--- TASK REQUIREMENTS ---
Please return all lines of the data below containing the string "trials".
********
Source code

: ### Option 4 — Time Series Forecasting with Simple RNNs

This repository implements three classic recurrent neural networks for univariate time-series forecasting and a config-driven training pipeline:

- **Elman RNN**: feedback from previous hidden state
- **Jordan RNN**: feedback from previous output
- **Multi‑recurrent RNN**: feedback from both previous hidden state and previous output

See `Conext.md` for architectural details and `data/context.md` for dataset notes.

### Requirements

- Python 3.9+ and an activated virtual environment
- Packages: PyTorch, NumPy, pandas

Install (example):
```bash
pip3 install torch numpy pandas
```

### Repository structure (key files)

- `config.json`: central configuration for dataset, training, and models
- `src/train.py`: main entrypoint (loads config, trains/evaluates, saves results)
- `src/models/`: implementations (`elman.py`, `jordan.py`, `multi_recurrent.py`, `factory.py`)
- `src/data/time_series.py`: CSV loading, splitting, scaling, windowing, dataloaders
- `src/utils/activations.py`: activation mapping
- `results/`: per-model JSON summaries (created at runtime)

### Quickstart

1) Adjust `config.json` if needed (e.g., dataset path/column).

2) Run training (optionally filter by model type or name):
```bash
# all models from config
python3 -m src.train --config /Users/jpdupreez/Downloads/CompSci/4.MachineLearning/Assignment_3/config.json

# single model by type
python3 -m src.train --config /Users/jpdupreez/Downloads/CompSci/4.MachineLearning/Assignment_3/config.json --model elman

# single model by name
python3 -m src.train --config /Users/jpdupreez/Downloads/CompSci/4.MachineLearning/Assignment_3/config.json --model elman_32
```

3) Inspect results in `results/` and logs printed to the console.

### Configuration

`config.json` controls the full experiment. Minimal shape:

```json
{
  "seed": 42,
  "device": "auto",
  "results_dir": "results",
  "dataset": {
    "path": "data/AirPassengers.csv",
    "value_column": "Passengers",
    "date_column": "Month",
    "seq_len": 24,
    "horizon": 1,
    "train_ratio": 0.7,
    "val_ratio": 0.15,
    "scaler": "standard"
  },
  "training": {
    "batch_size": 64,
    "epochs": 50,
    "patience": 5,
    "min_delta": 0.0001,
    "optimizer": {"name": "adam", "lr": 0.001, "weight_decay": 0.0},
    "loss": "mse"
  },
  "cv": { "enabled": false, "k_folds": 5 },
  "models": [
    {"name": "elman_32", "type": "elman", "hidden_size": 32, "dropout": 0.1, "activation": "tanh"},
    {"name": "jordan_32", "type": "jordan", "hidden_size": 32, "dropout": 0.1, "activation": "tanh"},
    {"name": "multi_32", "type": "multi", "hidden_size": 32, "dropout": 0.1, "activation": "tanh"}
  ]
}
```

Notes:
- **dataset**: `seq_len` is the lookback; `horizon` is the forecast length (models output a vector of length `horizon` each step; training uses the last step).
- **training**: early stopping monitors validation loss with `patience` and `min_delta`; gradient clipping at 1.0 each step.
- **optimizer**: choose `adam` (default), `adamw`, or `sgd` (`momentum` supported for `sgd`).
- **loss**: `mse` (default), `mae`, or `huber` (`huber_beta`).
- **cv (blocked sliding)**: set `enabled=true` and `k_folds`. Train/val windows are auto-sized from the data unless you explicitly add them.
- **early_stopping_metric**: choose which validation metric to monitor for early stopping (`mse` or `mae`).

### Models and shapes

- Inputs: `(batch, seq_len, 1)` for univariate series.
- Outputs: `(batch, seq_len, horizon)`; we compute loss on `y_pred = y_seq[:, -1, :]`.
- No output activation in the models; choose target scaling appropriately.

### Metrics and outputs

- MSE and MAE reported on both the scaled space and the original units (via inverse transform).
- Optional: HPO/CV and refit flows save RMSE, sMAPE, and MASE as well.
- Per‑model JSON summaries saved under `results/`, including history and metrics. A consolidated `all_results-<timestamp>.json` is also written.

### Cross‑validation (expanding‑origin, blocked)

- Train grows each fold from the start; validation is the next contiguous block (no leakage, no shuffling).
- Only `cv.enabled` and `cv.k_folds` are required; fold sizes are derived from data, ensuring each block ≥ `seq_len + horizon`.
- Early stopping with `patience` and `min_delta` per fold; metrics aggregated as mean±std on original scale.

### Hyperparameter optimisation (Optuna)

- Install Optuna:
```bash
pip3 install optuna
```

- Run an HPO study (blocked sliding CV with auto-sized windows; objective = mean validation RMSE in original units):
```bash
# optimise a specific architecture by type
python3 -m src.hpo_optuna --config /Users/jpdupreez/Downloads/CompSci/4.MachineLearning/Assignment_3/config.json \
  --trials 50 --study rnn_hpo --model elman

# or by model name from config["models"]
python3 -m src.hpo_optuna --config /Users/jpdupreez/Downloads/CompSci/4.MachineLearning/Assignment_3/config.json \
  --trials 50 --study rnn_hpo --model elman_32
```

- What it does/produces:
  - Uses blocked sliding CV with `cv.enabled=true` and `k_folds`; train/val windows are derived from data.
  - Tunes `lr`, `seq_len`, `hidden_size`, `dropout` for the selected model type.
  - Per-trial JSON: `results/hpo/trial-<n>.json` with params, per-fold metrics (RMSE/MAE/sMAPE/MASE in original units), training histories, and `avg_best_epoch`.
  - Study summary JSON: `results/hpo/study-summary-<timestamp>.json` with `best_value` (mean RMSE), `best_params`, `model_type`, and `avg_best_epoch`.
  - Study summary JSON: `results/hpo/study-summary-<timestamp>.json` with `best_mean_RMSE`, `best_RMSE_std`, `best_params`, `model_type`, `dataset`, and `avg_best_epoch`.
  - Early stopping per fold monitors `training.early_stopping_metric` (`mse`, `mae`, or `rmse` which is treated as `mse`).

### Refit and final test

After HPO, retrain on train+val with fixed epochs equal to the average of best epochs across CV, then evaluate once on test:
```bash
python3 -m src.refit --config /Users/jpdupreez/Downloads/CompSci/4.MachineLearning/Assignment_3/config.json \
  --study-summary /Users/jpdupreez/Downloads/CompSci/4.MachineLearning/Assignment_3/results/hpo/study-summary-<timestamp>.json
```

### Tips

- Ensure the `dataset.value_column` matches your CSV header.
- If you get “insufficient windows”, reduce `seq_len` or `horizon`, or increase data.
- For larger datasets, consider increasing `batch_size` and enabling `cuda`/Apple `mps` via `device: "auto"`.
********
--- SOLUTION FOR THIS PROBLEM ---
  --trials 50 --study rnn_hpo --model elman
  --trials 50 --study rnn_hpo --model elman_32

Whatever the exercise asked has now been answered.